Las otras sustancias que consumen son tanto o más dañinas: 10,3% emplea hachís, el 4,9% cocaína, el 0,5% pasta base y el 5,2% tranquilizantes sin receta médica (clonazepam, amprazolam o ravotril).

Las cifras del Senda no pueden dejar indiferente. La salud mental de la juventud está en manos de consumidores sistemáticos que irreversiblemente dañan su cerebro. Es así como se supo que uno de cada tres estudiantes (68%) dice haber consumido alcohol en el último mes, y de ellos el 68,1% afirma haberse embriagado al menos en una ocasión.

El problema de las drogas no puede ni debe ser visto como un flagelo de “otros”. Es nuestra juventud, son nuestros hijos, nietos, sobrinos y vecinos los que cada día entran a un espiral de consumo. Las encuestas solo nos sacan una radiografía del instante, una foto de lo que pasa aquí y ahora.

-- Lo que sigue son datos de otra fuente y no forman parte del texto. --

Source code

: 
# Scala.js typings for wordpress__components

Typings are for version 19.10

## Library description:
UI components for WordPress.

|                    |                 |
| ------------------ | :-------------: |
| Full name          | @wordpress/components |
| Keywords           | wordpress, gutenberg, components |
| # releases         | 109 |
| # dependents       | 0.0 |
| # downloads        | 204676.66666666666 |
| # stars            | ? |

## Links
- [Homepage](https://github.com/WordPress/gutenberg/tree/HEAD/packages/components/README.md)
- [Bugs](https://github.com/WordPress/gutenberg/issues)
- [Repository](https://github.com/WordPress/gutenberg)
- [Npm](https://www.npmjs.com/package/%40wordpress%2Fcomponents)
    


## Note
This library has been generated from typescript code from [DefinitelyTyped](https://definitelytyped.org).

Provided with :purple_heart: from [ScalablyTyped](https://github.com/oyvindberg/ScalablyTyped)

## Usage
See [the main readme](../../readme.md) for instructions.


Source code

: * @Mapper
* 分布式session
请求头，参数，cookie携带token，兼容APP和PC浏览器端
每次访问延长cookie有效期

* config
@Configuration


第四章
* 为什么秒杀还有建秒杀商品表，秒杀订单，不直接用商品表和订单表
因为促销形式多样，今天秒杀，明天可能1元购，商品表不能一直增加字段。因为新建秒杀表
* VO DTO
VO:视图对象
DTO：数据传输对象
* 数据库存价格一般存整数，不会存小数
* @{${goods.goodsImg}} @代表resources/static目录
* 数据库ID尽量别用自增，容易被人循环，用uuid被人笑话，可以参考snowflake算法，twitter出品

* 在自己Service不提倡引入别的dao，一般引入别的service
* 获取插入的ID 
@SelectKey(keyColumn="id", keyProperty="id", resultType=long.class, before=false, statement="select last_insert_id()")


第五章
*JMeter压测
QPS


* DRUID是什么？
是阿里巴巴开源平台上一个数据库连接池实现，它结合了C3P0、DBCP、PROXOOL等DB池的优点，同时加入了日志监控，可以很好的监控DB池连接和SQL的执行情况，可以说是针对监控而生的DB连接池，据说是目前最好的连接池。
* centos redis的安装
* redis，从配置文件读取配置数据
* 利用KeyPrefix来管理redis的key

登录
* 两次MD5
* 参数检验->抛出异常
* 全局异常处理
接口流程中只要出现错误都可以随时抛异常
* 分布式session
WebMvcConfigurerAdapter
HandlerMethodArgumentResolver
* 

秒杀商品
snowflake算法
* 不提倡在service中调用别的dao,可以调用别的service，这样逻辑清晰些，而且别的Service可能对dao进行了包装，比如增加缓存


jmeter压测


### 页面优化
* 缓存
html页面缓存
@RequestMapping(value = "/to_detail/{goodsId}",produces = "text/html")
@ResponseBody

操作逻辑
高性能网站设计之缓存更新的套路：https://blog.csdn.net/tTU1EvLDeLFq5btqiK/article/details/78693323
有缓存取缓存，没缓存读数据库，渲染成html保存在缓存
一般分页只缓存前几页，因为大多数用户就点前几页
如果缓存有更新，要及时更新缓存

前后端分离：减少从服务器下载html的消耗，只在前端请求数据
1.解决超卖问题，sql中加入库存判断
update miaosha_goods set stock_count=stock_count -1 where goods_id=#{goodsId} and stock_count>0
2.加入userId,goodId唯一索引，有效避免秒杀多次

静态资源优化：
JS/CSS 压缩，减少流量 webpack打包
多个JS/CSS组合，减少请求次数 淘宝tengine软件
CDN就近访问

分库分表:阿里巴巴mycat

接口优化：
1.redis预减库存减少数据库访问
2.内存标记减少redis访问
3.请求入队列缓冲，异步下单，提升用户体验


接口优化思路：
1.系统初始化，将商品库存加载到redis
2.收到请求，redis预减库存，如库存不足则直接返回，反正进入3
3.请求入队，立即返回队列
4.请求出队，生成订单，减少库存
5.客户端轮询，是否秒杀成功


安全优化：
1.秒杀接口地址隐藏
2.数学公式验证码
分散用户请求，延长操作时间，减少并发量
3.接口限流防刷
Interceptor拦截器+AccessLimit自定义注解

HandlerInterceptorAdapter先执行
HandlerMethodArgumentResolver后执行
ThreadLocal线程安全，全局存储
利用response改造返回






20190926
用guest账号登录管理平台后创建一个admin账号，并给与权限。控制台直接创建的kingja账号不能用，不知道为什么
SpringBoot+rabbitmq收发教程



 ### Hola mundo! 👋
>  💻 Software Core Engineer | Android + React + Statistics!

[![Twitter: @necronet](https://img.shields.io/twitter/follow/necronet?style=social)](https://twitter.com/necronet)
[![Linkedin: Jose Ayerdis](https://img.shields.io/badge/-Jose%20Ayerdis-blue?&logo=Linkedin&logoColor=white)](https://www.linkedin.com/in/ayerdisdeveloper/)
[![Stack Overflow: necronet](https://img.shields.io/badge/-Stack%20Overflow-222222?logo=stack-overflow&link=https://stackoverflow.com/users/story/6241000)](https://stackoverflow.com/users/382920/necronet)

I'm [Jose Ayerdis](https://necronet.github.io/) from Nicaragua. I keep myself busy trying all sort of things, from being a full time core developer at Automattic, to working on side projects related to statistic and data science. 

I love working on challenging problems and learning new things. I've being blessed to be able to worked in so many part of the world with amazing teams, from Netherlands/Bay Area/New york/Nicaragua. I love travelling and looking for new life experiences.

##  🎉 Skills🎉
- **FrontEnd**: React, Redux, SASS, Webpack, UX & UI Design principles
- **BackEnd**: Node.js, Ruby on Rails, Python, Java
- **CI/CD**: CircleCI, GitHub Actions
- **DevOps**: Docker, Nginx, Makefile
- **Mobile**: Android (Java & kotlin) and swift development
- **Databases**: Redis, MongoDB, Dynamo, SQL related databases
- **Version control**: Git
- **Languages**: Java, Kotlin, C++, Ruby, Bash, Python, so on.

Causas por las cuales nuestros jóvenes consumen, hay muchas. Los problemas no son una excusa. Todos los tenemos, en mayor o menor medida. La rehabilitación no es un proceso fácil ni de la noche a la mañana.

Para controlar la enfermedad de las adicciones -donde no existe cura, solo se aprende a vivir con ella- es necesario tomar medidas de fondo. Hoy el sondeo nos muestra qué pasa en la educación superior. Entonces actuemos y no hagamos oídos sordos. Es más fácil callar y hacer como que nada pasa. Pero no. Detener el consumo es el objetivo. La tarea es de todos.